Later I am thinking of adding cat fencing to the rest of the back yard. But for now, I need a something in a hurry before I let the new kitty have the run of the house. I have this week off from work on vacation.

I welcome any ideas. I can't be alone trying to keep the kitty safe.


----------



## librarychick (May 25, 2008)

I'd go with the dog collar pet flap...I think the risk is fairly small. A catio is a great idea though, my kitties love theirs


----------



## Carmel (Nov 23, 2010)

I have a magnetic cat door, Blacky wears a magnet on a collar that allows her outside and no one else can use it, when coming inside anyone can come inside, no magnet required... but we aren't worried about stray cats or anything and I'd much rather it work that way, since in case the magnet gets lost or breaks or something I don't want her stuck outside. 

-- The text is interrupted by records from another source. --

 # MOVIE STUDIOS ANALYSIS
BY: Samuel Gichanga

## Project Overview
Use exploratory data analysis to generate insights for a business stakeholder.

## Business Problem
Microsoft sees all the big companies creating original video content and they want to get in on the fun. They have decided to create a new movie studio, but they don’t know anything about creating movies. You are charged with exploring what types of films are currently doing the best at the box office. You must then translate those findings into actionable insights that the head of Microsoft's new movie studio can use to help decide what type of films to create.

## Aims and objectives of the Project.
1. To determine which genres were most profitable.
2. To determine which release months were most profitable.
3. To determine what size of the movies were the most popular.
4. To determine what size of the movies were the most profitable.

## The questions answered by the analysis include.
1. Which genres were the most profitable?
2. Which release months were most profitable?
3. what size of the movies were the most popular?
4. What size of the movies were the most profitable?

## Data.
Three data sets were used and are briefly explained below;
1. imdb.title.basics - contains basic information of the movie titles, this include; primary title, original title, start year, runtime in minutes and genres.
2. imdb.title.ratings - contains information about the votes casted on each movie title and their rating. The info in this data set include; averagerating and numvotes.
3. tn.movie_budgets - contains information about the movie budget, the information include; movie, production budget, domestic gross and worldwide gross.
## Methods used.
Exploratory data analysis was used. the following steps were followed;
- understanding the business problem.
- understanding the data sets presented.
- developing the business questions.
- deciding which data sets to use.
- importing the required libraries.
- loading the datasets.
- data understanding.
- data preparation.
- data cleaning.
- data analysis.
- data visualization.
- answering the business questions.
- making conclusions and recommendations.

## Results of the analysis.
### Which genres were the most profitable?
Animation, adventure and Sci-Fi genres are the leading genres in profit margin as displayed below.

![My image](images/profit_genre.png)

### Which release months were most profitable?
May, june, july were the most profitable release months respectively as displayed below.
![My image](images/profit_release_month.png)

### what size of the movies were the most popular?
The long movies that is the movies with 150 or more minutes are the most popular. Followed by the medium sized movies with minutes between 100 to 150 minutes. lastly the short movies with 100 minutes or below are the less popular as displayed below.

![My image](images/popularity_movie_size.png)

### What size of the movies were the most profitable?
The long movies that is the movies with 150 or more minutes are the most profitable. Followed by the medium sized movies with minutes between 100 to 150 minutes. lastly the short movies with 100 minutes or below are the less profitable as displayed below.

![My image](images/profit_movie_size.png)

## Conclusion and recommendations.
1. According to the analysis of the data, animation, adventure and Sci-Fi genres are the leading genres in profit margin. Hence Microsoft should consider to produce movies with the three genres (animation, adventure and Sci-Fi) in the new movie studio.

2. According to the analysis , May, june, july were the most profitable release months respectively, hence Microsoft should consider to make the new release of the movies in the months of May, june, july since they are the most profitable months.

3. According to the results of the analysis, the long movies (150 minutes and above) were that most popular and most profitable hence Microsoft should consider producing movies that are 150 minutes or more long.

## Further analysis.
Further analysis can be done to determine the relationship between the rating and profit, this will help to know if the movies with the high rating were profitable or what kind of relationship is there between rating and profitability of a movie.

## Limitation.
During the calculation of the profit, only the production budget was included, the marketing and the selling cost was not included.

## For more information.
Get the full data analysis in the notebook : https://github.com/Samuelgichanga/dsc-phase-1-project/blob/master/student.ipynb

We have the door built into the wall, so that makes it awkward for Jasper to play around with the door to force it open, as there's only enough room for one cat at a time to walk up to the door, it doesn't leave any room for door dashing behind Blacky. Jasper doesn't even understand the concept of a cat door and I want to keep it that way! 

It works really well for us, took Blacky about a week to get used to it, I'd recommend using something like it. Shop around though, since I visited three different pet stores and the prices between the least and most expensive that carried the same door was 30 dollars!

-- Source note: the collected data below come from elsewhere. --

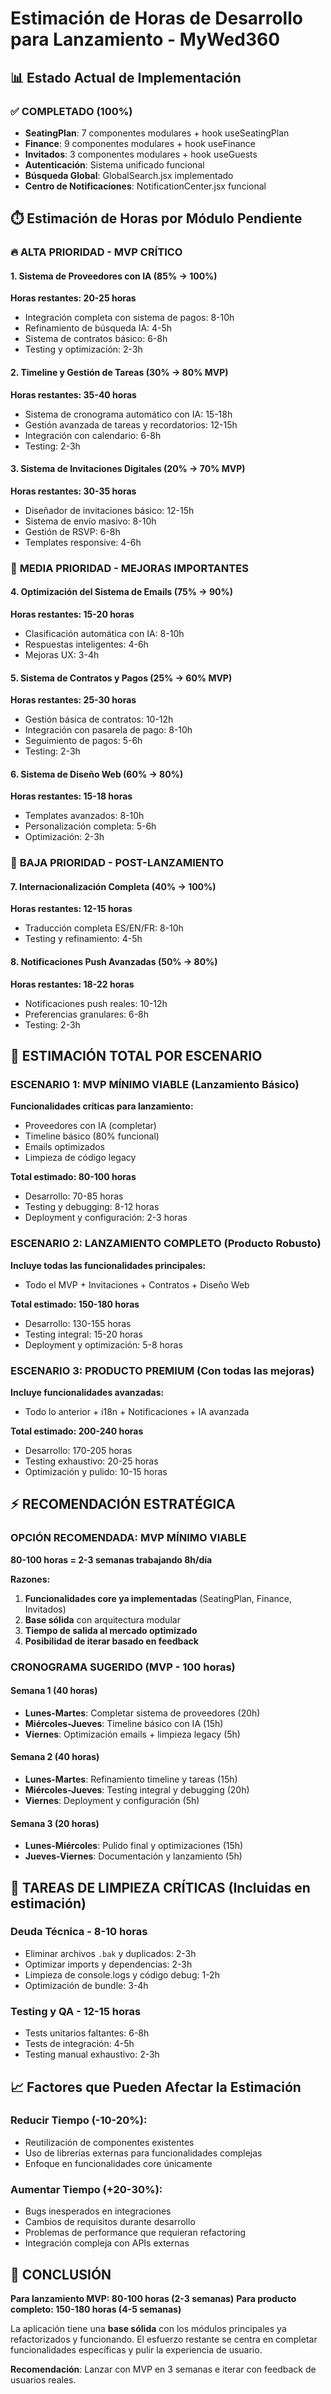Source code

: # Estimación de Horas de Desarrollo para Lanzamiento - MyWed360

## 📊 Estado Actual de Implementación

### ✅ **COMPLETADO (100%)**
- **SeatingPlan**: 7 componentes modulares + hook useSeatingPlan
- **Finance**: 9 componentes modulares + hook useFinance  
- **Invitados**: 3 componentes modulares + hook useGuests
- **Autenticación**: Sistema unificado funcional
- **Búsqueda Global**: GlobalSearch.jsx implementado
- **Centro de Notificaciones**: NotificationCenter.jsx funcional

## ⏱️ **Estimación de Horas por Módulo Pendiente**

### 🔥 **ALTA PRIORIDAD - MVP CRÍTICO**

#### 1. **Sistema de Proveedores con IA** (85% → 100%)
**Horas restantes: 20-25 horas**
- Integración completa con sistema de pagos: 8-10h
- Refinamiento de búsqueda IA: 4-5h
- Sistema de contratos básico: 6-8h
- Testing y optimización: 2-3h

#### 2. **Timeline y Gestión de Tareas** (30% → 80% MVP)
**Horas restantes: 35-40 horas**
- Sistema de cronograma automático con IA: 15-18h
- Gestión avanzada de tareas y recordatorios: 12-15h
- Integración con calendario: 6-8h
- Testing: 2-3h

#### 3. **Sistema de Invitaciones Digitales** (20% → 70% MVP)
**Horas restantes: 30-35 horas**
- Diseñador de invitaciones básico: 12-15h
- Sistema de envío masivo: 8-10h
- Gestión de RSVP: 6-8h
- Templates responsive: 4-6h

### 🚀 **MEDIA PRIORIDAD - MEJORAS IMPORTANTES**

#### 4. **Optimización del Sistema de Emails** (75% → 90%)
**Horas restantes: 15-20 horas**
- Clasificación automática con IA: 8-10h
- Respuestas inteligentes: 4-6h
- Mejoras UX: 3-4h

#### 5. **Sistema de Contratos y Pagos** (25% → 60% MVP)
**Horas restantes: 25-30 horas**
- Gestión básica de contratos: 10-12h
- Integración con pasarela de pago: 8-10h
- Seguimiento de pagos: 5-6h
- Testing: 2-3h

#### 6. **Sistema de Diseño Web** (60% → 80%)
**Horas restantes: 15-18 horas**
- Templates avanzados: 8-10h
- Personalización completa: 5-6h
- Optimización: 2-3h

### 📱 **BAJA PRIORIDAD - POST-LANZAMIENTO**

#### 7. **Internacionalización Completa** (40% → 100%)
**Horas restantes: 12-15 horas**
- Traducción completa ES/EN/FR: 8-10h
- Testing y refinamiento: 4-5h

#### 8. **Notificaciones Push Avanzadas** (50% → 80%)
**Horas restantes: 18-22 horas**
- Notificaciones push reales: 10-12h
- Preferencias granulares: 6-8h
- Testing: 2-3h

## 🎯 **ESTIMACIÓN TOTAL POR ESCENARIO**

### **ESCENARIO 1: MVP MÍNIMO VIABLE (Lanzamiento Básico)**
**Funcionalidades críticas para lanzamiento:**
- Proveedores con IA (completar)
- Timeline básico (80% funcional)
- Emails optimizados
- Limpieza de código legacy

**Total estimado: 80-100 horas**
- Desarrollo: 70-85 horas
- Testing y debugging: 8-12 horas
- Deployment y configuración: 2-3 horas

### **ESCENARIO 2: LANZAMIENTO COMPLETO (Producto Robusto)**
**Incluye todas las funcionalidades principales:**
- Todo el MVP + Invitaciones + Contratos + Diseño Web

**Total estimado: 150-180 horas**
- Desarrollo: 130-155 horas
- Testing integral: 15-20 horas
- Deployment y optimización: 5-8 horas

### **ESCENARIO 3: PRODUCTO PREMIUM (Con todas las mejoras)**
**Incluye funcionalidades avanzadas:**
- Todo lo anterior + i18n + Notificaciones + IA avanzada

**Total estimado: 200-240 horas**
- Desarrollo: 170-205 horas
- Testing exhaustivo: 20-25 horas
- Optimización y pulido: 10-15 horas

## ⚡ **RECOMENDACIÓN ESTRATÉGICA**

### **OPCIÓN RECOMENDADA: MVP MÍNIMO VIABLE**
**80-100 horas = 2-3 semanas trabajando 8h/día**

**Razones:**
1. **Funcionalidades core ya implementadas** (SeatingPlan, Finance, Invitados)
2. **Base sólida** con arquitectura modular
3. **Tiempo de salida al mercado optimizado**
4. **Posibilidad de iterar basado en feedback**

### **CRONOGRAMA SUGERIDO (MVP - 100 horas)**

#### **Semana 1 (40 horas)**
- **Lunes-Martes**: Completar sistema de proveedores (20h)
- **Miércoles-Jueves**: Timeline básico con IA (15h)
- **Viernes**: Optimización emails + limpieza legacy (5h)

#### **Semana 2 (40 horas)**
- **Lunes-Martes**: Refinamiento timeline y tareas (15h)
- **Miércoles-Jueves**: Testing integral y debugging (20h)
- **Viernes**: Deployment y configuración (5h)

#### **Semana 3 (20 horas)**
- **Lunes-Miércoles**: Pulido final y optimizaciones (15h)
- **Jueves-Viernes**: Documentación y lanzamiento (5h)

## 🔧 **TAREAS DE LIMPIEZA CRÍTICAS (Incluidas en estimación)**

### **Deuda Técnica - 8-10 horas**
- Eliminar archivos `.bak` y duplicados: 2-3h
- Optimizar imports y dependencias: 2-3h
- Limpieza de console.logs y código debug: 1-2h
- Optimización de bundle: 3-4h

### **Testing y QA - 12-15 horas**
- Tests unitarios faltantes: 6-8h
- Tests de integración: 4-5h
- Testing manual exhaustivo: 2-3h

## 📈 **Factores que Pueden Afectar la Estimación**

### **Reducir Tiempo (-10-20%):**
- Reutilización de componentes existentes
- Uso de librerías externas para funcionalidades complejas
- Enfoque en funcionalidades core únicamente

### **Aumentar Tiempo (+20-30%):**
- Bugs inesperados en integraciones
- Cambios de requisitos durante desarrollo
- Problemas de performance que requieran refactoring
- Integración compleja con APIs externas

## 🎯 **CONCLUSIÓN**

**Para lanzamiento MVP: 80-100 horas (2-3 semanas)**
**Para producto completo: 150-180 horas (4-5 semanas)**

La aplicación tiene una **base sólida** con los módulos principales ya refactorizados y funcionando. El esfuerzo restante se centra en completar funcionalidades específicas y pulir la experiencia de usuario.

**Recomendación**: Lanzar con MVP en 3 semanas e iterar con feedback de usuarios reales.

Amazon.com: Cat Mate Electromagnetic Cat Flap -- that's the one I have... for a small dog you would want this one, however as the one I have wouldn't be any good for anything but a Chihuahua: Amazon.com: Dog Mate Medium Dog Door


----------



## skallal (Aug 25, 2013)

Thanks for the replies!

I looked at magnetic type doors a few years ago, when I first got the Pugs as puppies and had two then 10 year old kitties. A local pet store had a PetSafe model. As I recall, it cautioned against putting the door too close to a large metal object. My current door is next to a dryer. Not sure if that is still a problem with today's models.

I currently have a medium PetSafe door which needs replacing, with or without a magnetic device. (In fact the whole wooden door with the pet door needs replaced. I might do it this week.) That means it will be large enough, in my case, for more than one cat. The flap opening is 8" x 11". Not sure how that converts to metric sizes you are more accustomed too? Also my kitten is a whopping 4 1/2 pounds or roughly 2 kg. He will be 13 weeks old this Thursday! Taking him to my first vet appointment, hopefully today.

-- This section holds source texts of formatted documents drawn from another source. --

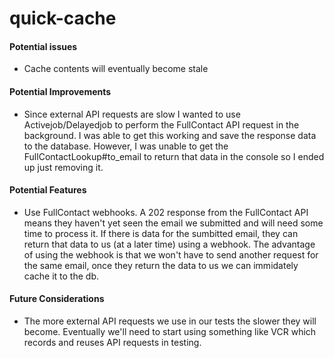 # quick-cache

#### Potential issues
- Cache contents will eventually become stale

#### Potential Improvements
- Since external API requests are slow I wanted to use Activejob/Delayedjob to perform the FullContact API request in the background. I was able to get this working and save the response data to the database. However, I was unable to get the FullContactLookup#to_email to return that data in the console so I ended up just removing it.

#### Potential Features
- Use FullContact webhooks. A 202 response from the FullContact API means they haven't yet seen the email we submitted and will need some time to process it. If there is data for the sumbitted email, they can return that data to us (at a later time) using a webhook. The advantage of using the webhook is that we won't have to send another request for the same email, once they return the data to us we can immidately cache it to the db.

#### Future Considerations
- The more external API requests we use in our tests the slower they will become. Eventually we'll need to start using something like VCR which records and reuses API requests in testing.
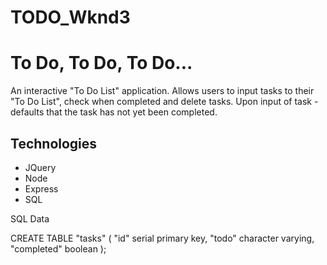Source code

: # TODO_Wknd3

To Do, To Do, To Do...
===========

An interactive "To Do List" application.  Allows users to input tasks to their "To Do List", check when completed and delete tasks.  Upon input of task - defaults that the task has not yet been completed.  

Technologies
------------
* JQuery
* Node
* Express
* SQL

SQL Data 

CREATE TABLE "tasks" (
	"id" serial primary key,
	"todo" character varying,
	"completed" boolean
	);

My idea of a catio is less a likely option at this time, unless the kitty is likely to foil the magnetic door device. A catio is a lot of work, but something I'd like to try in the future. I also depends on how curious the kittens becomes.

Right now the kitten is in a spare bedroom with multiple plastic gates stacked to the top. My Pugs dogs are friendly to a fault, not a mean bone in them, but they can be very hyper even at 9 years old. So far the kitten hasn't shown any fear when I held him a few inches above the Pugs. But the doggies did bark and act very happy. That is what happens when I spoiled them and never bothered to teach them manners. Now I'll pay the price.

My hope is the two middled aged Pugs and the new kitten will become the best of friends. But this is all new territory for me. I've done puppies with older established cats. But I've never done kittens with older established dogs. The next few days will be interesting!


----------



## Mitts & Tess (Sep 4, 2004)

My cats can run full bore thru a tiny cat door. this might happen. A cateo / dogeo might be your best solution if your kitty decides to find a way thru the door.


----------



## Kelly524 (Aug 9, 2013)

Luckily, so far at least (knock on wood, fingers crossed!) my kittens are scared of the dog door. We looked into getting one of the magnetic dog doors when we first got the kittens, but some of them are crazy expensive. At this point we've put that on the back burner, and leave the utility room door closed during the day so the kitties won't get any ideas and the dog stays out while we're gone. I guess we will reevaluate once the cats decide to test out that swinging window. But for the time being, if they are anywhere close to it when the dog comes in or goes out, they run and hide. Although I guess if I were a 5 pound cat and a 40 pound beagle came barreling full speed ahead through a tiny opening, I'd run too!

I may have to look into the catio idea. That sounds pretty cool!


----------